> _WORK ORDER_
Pull every line from the records that has the word "передаются" in it.
*** Opening DATA TO EXAMINE ***
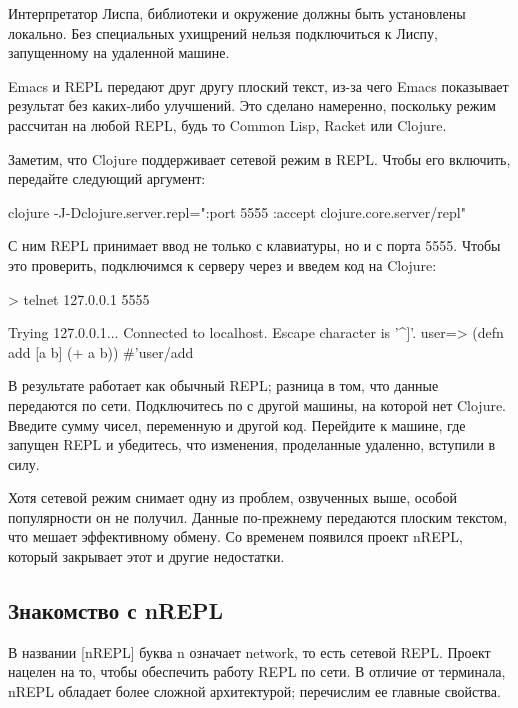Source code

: Интерпретатор Лиспа, библиотеки и окружение должны быть установлены локально. Без специальных ухищрений нельзя подключиться к Лиспу, запущенному на удаленной машине.

Emacs и REPL передают друг другу плоский текст, из-за чего Emacs показывает результат без каких-либо улучшений. Это сделано намеренно, поскольку режим  рассчитан на любой REPL, будь то Common Lisp, Racket или Clojure.

Заметим, что Clojure поддерживает сетевой режим в REPL. Чтобы его включить, передайте следующий аргумент:

\begin{english}
  \begin{bash}
clojure -J-Dclojure.server.repl="{:port 5555 :accept clojure.core.server/repl}"
  \end{bash}
\end{english}

С ним REPL принимает ввод не только с клавиатуры, но и с порта 5555. Чтобы это проверить, подключимся к серверу через  и введем код на Clojure:

\begin{english}
  \begin{text}
> telnet 127.0.0.1 5555

Trying 127.0.0.1...
Connected to localhost.
Escape character is '^]'.
user=> (defn add [a b]
         (+ a b))
#'user/add
  \end{text}
\end{english}

В результате  работает как обычный REPL; разница в том, что данные передаются по сети. Подключитесь по  с другой машины, на которой нет Clojure. Введите сумму чисел, переменную и другой код. Перейдите к машине, где запущен REPL и убедитесь, что изменения, проделанные удаленно, вступили в силу.

Хотя сетевой режим снимает одну из проблем, озвученных выше, особой популярности он не получил. Данные по-прежнему передаются плоским текстом, что мешает эффективному обмену. Со временем появился проект nREPL, который закрывает этот и другие недостатки.

\subsection{Знакомство с nREPL}

\def\urlnreplorg{https://nrepl.org}

В названии \footurl{nREPL}{\urlnreplorg}[nREPL] буква n означает network, то есть сетевой REPL. Проект нацелен на то, чтобы обеспечить работу REPL по сети. В отличие от терминала, nREPL обладает более сложной архитектурой; перечислим ее главные свойства.

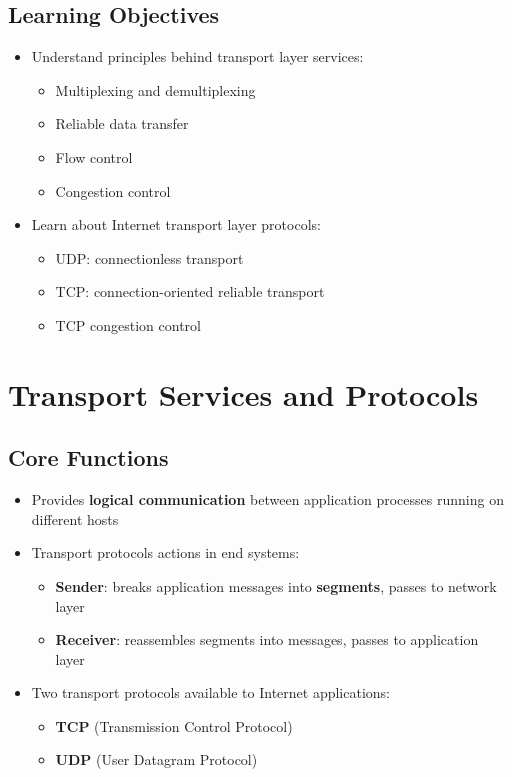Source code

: \documentclass[12pt]{article}
\begin{document}
\subsection{Learning Objectives}
\begin{itemize}
    \item Understand principles behind transport layer services:
          \begin{itemize}
              \item Multiplexing and demultiplexing
              \item Reliable data transfer
              \item Flow control
              \item Congestion control
          \end{itemize}
    \item Learn about Internet transport layer protocols:
          \begin{itemize}
              \item UDP: connectionless transport
              \item TCP: connection-oriented reliable transport
              \item TCP congestion control
          \end{itemize}
\end{itemize}

\section{Transport Services and Protocols}

\subsection{Core Functions}
\begin{itemize}
    \item Provides \textbf{logical communication} between application processes running on different hosts
    \item Transport protocols actions in end systems:
          \begin{itemize}
              \item \textbf{Sender}: breaks application messages into \textbf{segments}, passes to network layer
              \item \textbf{Receiver}: reassembles segments into messages, passes to application layer
          \end{itemize}
    \item Two transport protocols available to Internet applications:
          \begin{itemize}
              \item \textbf{TCP} (Transmission Control Protocol)
              \item \textbf{UDP} (User Datagram Protocol)
          \end{itemize}
\end{itemize}
\end{document}
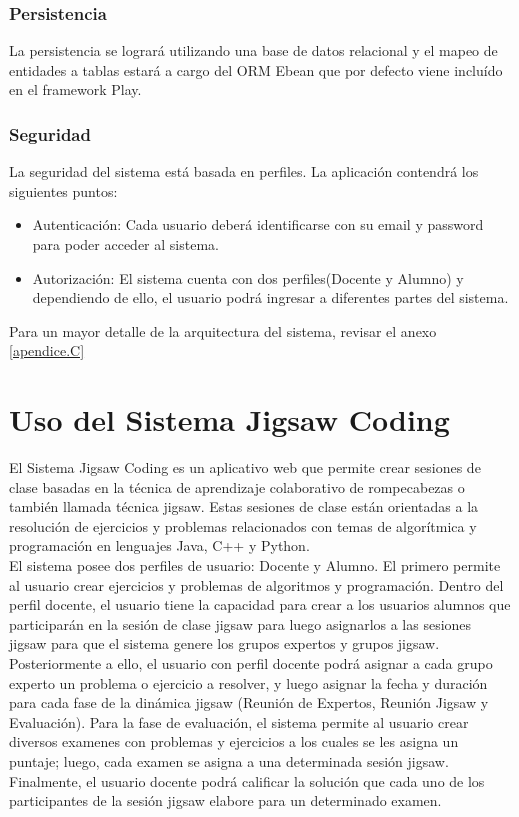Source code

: \subsubsection{Persistencia}
La persistencia se logrará utilizando una base de datos relacional y el mapeo de entidades a tablas estará a cargo del ORM Ebean que por defecto viene incluído en el framework Play.

\subsubsection{Seguridad}
La seguridad del sistema está basada en perfiles. La aplicación contendrá los siguientes puntos:

\begin{itemize}
	\item Autenticación: Cada usuario deberá identificarse con su email y password para poder acceder al sistema.
	\item Autorización: El sistema cuenta con dos perfiles(Docente y Alumno) y dependiendo de ello, el usuario podrá ingresar a diferentes partes del sistema.
	\end{itemize}

Para un mayor detalle de la arquitectura del sistema, revisar el anexo \ref{apendice.C}

\section{Uso del Sistema Jigsaw Coding} 
El Sistema Jigsaw Coding es un aplicativo web que permite crear sesiones de clase basadas en la técnica de aprendizaje colaborativo de rompecabezas o también llamada técnica jigsaw. Estas sesiones de clase están orientadas a la resolución de ejercicios y problemas relacionados con temas de algorítmica y programación en lenguajes Java, C++ y Python.\\

El sistema posee dos perfiles de usuario: Docente y Alumno. El primero permite al usuario crear ejercicios y problemas de algoritmos y programación. Dentro del perfil docente, el usuario tiene la capacidad para crear a los usuarios alumnos que participarán en la sesión de clase jigsaw para luego asignarlos a las sesiones jigsaw para que el sistema genere los grupos expertos y grupos jigsaw. Posteriormente a ello, el usuario con perfil docente podrá asignar a cada grupo experto un problema o ejercicio a resolver, y luego asignar la fecha y duración para cada fase de la dinámica jigsaw (Reunión de Expertos, Reunión Jigsaw y Evaluación). Para la fase de evaluación, el sistema permite al usuario crear diversos examenes con problemas y ejercicios a los cuales se les asigna un puntaje; luego, cada examen se asigna a una determinada sesión jigsaw. Finalmente, el usuario docente podrá calificar la solución que cada uno de los participantes de la sesión jigsaw elabore para un determinado examen.\\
*** Closing DATA TO EXAMINE ***
> _RESPONSE AREA_
В результате  работает как обычный REPL; разница в том, что данные передаются по сети. Подключитесь по  с другой машины, на которой нет Clojure. Введите сумму чисел, переменную и другой код. Перейдите к машине, где запущен REPL и убедитесь, что изменения, проделанные удаленно, вступили в силу.
Хотя сетевой режим снимает одну из проблем, озвученных выше, особой популярности он не получил. Данные по-прежнему передаются плоским текстом, что мешает эффективному обмену. Со временем появился проект nREPL, который закрывает этот и другие недостатки.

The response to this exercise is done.